Esta imagen tiene que ver con el ingreso en la Unión, en el 86, y con el esfuerzo del país para coger en marcha el tren del progreso. También, con los mejores gobiernos de Cavaco y de Guterres, europeístas preocupados por los temas económicos y por las nuevas tecnologías de la información. Los dos fueron líderes sólidos en la gobernación del país y en sus respectivos partidos, socialdemócrata y socialista.
Sin embargo la crisis tiene, también, su orígen en ellos: Cavaco, en su última legislatura, se enfrentó a estudiantes y transportistas y, para mantener la paz entre sus "varones", dio vuelos a políticos menores que enredaban por el aparato del partido; Guterres, después de ser un personaje dentro y fuera del país -gobernó con apoyó popular, fue elegido presidente de la Internacional Socialista, no aceptó la presidencia de la Comisión Europea que le ofrecieron-, entró en horas de depresión y desconcierto, que coincidieron con el fallecimiento de su esposa: le condujeron a fracasados referendums sobre la regionalización y el aborto y a abandonar la política nacional cuando más lo precisaban su país y su partido.
Cavaco también dejó la política, para candidatarse un día a la presidencia de la República con posibilidades de éxito; atrás quedó un partido fracturado por la derrota electoral del que emergió Durâo Barroso. El que fuera un buen ministro de exteriores ganó las elecciones y fue un regular jefe de gobierno: hizo la política que la UE y el cuerpo le pedían, "ayudado" por el pacto electoral con la ultraderecha: lucha contra la inflación a costa de lo que fuera y liquidación de empresas estatales; no tocó el eterno problema de una educación y una seguridad social deficientes.

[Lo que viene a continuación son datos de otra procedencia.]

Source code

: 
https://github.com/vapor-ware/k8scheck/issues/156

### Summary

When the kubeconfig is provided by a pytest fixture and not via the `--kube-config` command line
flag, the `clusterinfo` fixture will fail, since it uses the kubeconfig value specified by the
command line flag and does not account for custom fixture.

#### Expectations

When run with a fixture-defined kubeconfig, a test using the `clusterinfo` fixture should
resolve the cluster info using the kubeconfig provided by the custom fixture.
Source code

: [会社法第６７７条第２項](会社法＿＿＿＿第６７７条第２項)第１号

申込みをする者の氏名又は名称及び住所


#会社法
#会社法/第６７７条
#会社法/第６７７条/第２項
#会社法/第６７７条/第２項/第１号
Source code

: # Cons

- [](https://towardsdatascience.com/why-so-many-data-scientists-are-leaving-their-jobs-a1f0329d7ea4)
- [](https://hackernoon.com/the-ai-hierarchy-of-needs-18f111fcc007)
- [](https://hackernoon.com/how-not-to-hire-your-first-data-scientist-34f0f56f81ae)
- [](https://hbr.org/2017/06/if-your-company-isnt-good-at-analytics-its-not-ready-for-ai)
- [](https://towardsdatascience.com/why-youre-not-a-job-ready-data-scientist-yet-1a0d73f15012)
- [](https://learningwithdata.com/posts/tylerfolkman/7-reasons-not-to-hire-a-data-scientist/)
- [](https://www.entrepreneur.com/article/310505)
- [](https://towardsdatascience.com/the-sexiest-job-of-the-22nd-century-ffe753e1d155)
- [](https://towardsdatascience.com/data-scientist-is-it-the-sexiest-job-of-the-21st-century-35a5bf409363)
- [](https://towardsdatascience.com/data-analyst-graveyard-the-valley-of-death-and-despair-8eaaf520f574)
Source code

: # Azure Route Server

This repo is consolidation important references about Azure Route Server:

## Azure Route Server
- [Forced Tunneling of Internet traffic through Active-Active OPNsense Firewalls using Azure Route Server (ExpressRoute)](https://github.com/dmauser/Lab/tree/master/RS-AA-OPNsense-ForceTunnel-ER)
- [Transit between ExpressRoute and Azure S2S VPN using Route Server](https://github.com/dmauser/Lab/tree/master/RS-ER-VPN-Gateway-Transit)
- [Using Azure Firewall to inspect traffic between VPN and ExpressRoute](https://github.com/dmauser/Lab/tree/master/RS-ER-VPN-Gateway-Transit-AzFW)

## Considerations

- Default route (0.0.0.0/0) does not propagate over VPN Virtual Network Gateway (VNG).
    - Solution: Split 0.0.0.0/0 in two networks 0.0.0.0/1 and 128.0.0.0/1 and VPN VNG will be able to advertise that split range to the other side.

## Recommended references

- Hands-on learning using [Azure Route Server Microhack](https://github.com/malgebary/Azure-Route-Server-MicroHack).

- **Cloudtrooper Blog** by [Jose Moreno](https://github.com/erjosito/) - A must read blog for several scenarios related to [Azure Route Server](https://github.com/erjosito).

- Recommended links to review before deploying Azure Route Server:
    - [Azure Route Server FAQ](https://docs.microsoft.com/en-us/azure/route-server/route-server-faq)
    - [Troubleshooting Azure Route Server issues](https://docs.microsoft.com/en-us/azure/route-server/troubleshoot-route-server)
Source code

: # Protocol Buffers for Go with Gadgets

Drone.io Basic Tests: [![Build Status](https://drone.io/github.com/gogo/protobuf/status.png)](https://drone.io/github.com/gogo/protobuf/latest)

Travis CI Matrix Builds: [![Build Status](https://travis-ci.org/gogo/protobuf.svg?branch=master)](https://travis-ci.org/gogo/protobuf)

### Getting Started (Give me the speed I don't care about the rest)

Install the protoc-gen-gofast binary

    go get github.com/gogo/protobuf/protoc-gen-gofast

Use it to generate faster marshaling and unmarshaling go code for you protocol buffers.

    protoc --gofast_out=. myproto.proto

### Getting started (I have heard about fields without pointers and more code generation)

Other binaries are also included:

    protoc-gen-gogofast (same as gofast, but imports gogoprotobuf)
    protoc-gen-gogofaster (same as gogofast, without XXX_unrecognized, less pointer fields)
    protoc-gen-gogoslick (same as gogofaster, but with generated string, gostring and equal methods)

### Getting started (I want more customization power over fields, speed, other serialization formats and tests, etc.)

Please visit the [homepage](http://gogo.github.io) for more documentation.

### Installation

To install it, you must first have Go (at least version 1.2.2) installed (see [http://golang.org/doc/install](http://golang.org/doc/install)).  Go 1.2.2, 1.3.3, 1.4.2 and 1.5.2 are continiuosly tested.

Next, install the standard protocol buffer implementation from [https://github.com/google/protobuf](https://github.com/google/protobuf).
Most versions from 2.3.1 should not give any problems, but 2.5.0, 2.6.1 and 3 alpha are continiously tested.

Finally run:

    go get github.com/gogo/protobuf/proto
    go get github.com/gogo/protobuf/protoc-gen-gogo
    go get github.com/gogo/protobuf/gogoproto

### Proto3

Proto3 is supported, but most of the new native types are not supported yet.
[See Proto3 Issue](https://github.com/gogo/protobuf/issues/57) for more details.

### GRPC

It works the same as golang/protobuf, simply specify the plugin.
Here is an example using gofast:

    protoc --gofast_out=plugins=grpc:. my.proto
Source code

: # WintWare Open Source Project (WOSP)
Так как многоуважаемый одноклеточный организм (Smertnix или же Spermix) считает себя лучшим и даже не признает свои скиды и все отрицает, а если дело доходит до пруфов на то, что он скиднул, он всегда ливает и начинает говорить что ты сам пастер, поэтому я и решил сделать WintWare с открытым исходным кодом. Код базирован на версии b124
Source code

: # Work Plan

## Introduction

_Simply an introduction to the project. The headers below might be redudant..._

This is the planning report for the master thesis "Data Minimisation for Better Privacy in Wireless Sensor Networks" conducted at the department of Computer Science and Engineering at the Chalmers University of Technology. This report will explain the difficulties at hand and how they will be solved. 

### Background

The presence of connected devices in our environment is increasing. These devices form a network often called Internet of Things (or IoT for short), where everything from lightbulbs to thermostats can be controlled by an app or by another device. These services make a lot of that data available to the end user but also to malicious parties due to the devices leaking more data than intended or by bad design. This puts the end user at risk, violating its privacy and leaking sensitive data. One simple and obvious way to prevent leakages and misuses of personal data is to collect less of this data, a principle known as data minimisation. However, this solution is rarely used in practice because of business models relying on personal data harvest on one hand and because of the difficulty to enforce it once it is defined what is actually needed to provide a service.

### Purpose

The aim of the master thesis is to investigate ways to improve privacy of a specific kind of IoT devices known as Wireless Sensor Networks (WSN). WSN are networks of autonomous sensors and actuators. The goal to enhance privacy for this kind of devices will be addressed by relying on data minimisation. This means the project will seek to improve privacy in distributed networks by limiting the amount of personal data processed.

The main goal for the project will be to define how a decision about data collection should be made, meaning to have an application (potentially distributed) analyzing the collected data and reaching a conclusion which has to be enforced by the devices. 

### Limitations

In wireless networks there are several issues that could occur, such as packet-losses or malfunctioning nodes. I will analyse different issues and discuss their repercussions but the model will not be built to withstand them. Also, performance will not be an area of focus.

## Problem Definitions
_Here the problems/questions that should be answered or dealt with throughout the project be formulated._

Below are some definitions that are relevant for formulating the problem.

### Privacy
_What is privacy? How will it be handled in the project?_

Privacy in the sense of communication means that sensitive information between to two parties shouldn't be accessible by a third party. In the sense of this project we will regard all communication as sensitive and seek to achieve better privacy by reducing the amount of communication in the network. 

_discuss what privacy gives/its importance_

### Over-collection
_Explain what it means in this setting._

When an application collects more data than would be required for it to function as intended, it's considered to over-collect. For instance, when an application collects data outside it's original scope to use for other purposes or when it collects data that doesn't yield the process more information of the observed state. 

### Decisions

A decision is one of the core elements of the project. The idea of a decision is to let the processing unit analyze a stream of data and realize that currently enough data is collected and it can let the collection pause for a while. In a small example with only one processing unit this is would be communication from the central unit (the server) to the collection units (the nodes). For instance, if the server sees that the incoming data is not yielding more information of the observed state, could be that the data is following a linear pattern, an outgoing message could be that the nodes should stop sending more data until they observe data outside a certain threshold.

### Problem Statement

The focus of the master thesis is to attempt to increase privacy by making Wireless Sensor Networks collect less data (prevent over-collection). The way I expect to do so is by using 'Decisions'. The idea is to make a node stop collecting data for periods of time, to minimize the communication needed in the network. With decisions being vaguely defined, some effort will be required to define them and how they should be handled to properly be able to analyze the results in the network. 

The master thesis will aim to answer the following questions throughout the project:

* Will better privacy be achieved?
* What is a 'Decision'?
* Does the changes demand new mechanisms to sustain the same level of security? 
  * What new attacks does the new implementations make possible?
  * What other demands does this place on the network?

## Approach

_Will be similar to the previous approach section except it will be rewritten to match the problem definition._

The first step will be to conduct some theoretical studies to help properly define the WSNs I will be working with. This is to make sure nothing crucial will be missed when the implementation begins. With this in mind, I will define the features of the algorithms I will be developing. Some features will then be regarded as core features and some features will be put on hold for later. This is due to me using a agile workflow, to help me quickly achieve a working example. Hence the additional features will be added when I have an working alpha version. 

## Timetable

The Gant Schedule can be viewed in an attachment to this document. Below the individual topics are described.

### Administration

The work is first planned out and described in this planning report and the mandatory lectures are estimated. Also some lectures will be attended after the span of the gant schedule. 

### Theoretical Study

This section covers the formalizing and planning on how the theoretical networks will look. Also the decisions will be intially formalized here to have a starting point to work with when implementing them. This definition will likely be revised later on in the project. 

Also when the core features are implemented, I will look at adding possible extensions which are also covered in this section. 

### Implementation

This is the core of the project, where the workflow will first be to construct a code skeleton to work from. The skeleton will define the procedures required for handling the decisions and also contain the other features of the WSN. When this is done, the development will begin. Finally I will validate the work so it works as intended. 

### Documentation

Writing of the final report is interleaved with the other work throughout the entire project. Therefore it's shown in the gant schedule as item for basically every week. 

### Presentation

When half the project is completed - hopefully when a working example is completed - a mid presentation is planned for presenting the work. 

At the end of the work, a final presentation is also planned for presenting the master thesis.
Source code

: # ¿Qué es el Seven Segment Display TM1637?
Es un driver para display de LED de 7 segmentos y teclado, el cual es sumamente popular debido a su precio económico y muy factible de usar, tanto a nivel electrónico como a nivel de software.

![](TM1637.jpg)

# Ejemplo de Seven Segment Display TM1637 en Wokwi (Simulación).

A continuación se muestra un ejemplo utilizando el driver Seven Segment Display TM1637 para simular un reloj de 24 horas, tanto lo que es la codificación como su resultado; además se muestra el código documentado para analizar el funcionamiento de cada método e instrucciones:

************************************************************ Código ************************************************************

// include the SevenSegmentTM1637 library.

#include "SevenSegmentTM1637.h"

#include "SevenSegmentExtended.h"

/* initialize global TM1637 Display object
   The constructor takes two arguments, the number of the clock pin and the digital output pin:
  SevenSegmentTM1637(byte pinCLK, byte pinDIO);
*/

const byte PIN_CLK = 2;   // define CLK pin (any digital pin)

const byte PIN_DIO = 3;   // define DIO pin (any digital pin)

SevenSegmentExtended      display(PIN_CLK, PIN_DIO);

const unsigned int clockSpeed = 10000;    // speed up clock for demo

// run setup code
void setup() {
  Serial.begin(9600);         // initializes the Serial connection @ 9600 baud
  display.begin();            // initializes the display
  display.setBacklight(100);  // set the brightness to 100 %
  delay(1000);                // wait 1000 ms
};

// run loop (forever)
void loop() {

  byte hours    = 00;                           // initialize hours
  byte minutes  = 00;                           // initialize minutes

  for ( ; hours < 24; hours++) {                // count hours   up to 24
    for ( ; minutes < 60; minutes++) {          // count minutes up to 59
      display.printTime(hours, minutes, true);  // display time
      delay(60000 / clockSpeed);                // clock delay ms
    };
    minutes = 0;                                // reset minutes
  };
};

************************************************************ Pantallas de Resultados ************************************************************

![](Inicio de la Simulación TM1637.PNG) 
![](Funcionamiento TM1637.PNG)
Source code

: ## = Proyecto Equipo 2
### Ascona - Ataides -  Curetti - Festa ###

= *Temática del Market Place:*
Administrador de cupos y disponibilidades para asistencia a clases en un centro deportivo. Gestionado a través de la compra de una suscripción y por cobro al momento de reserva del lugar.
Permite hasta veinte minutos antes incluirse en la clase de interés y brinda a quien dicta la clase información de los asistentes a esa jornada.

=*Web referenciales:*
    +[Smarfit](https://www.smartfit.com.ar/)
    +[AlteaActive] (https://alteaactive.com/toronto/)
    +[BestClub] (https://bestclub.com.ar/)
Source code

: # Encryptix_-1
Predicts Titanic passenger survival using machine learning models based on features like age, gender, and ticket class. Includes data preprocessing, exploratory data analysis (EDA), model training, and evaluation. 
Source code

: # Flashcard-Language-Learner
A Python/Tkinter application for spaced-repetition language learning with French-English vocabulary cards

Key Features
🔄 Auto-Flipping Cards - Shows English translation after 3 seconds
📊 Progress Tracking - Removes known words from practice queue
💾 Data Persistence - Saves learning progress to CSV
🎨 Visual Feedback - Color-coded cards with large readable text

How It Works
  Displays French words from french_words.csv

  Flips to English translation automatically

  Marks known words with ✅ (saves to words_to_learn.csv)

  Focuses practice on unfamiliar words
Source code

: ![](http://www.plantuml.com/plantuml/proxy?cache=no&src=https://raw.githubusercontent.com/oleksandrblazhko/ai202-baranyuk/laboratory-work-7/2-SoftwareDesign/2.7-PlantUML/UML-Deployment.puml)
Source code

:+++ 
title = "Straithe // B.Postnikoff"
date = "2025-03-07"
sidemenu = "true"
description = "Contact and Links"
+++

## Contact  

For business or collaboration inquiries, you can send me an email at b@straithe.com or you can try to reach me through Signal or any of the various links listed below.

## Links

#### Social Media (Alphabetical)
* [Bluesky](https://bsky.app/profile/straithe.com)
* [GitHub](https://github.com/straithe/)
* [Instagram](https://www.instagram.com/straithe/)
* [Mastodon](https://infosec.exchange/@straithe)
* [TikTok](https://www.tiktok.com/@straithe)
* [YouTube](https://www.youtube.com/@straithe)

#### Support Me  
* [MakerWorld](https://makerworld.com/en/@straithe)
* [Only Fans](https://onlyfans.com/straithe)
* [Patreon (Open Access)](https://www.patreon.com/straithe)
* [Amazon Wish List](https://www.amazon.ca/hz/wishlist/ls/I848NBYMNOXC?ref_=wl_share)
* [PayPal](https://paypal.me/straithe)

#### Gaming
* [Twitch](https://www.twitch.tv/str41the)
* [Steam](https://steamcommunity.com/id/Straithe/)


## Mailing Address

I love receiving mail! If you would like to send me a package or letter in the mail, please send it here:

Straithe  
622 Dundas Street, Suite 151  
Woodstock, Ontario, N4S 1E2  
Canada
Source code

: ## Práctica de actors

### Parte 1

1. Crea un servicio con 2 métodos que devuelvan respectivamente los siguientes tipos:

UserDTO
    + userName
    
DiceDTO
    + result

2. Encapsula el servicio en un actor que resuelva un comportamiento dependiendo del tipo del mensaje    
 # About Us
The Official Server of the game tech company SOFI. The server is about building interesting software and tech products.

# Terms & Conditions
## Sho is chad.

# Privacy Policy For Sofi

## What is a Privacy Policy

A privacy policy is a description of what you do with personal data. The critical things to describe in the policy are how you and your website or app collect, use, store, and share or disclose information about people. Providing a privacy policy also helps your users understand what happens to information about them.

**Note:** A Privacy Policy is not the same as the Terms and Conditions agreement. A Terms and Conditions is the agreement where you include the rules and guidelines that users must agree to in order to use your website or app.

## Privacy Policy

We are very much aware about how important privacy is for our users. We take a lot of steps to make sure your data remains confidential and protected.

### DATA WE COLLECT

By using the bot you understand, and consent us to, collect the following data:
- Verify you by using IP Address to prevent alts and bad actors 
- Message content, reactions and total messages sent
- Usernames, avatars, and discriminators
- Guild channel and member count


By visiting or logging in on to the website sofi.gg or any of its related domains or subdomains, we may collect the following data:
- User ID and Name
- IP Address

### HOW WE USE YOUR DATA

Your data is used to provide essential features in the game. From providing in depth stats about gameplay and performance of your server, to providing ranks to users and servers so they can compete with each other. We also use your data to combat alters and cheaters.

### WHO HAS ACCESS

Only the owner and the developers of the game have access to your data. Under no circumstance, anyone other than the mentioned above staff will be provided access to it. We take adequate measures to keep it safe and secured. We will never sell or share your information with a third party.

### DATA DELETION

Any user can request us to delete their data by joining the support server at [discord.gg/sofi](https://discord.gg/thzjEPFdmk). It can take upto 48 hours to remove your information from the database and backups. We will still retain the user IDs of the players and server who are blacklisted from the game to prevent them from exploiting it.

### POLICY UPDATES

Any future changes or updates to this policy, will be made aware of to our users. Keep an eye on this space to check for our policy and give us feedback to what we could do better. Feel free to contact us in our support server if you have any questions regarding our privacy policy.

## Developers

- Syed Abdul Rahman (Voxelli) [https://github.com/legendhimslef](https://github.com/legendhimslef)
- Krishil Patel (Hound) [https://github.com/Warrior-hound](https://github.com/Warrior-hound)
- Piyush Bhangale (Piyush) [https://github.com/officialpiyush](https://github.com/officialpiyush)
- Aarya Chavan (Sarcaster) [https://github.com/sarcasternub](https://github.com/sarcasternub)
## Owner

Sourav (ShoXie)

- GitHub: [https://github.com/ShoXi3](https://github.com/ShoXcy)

El salto sin paracaídas a la Comisión lo sacó del gobierno en momentos bajos. Eligió a dedo a su sucesor, Santana Lopes, eterno derrotado en los congresos y un personaje que no acabó los dos platos en lugar alguno: abandonó la secretaría de Estado de Cultura, la presidencia del Sporting y, finalmente, la alcaldía de Lisboa. En los tres dejó deudas y estropícios. El presidente de la República, que es árbitro indiscutible, a pesar de ello y de que se lo pidieron la oposición y destacados socialdemócratas, le dio la oportunidad que no merecía. Duró cuatro meses y le llegaron para enfrentarse con la prensa, los ciudadanos y con su propio partido. La paciencia de Sampaio terminó por agotarse y adelantó las elecciones. Tal como quedaron el PSD y el país, los pronósticos adelantan el triunfo arrollador de los socialistas. El mejor colocado es Antonio Victorino, que fue un buen ministro de Defensa y eficaz comisario de Interior, en Bruselas. Astuto, prudente, culto, si es candidato y gana, tendrá como tarea reconciliar a la clase política y devolver al país el optimismo que tenía.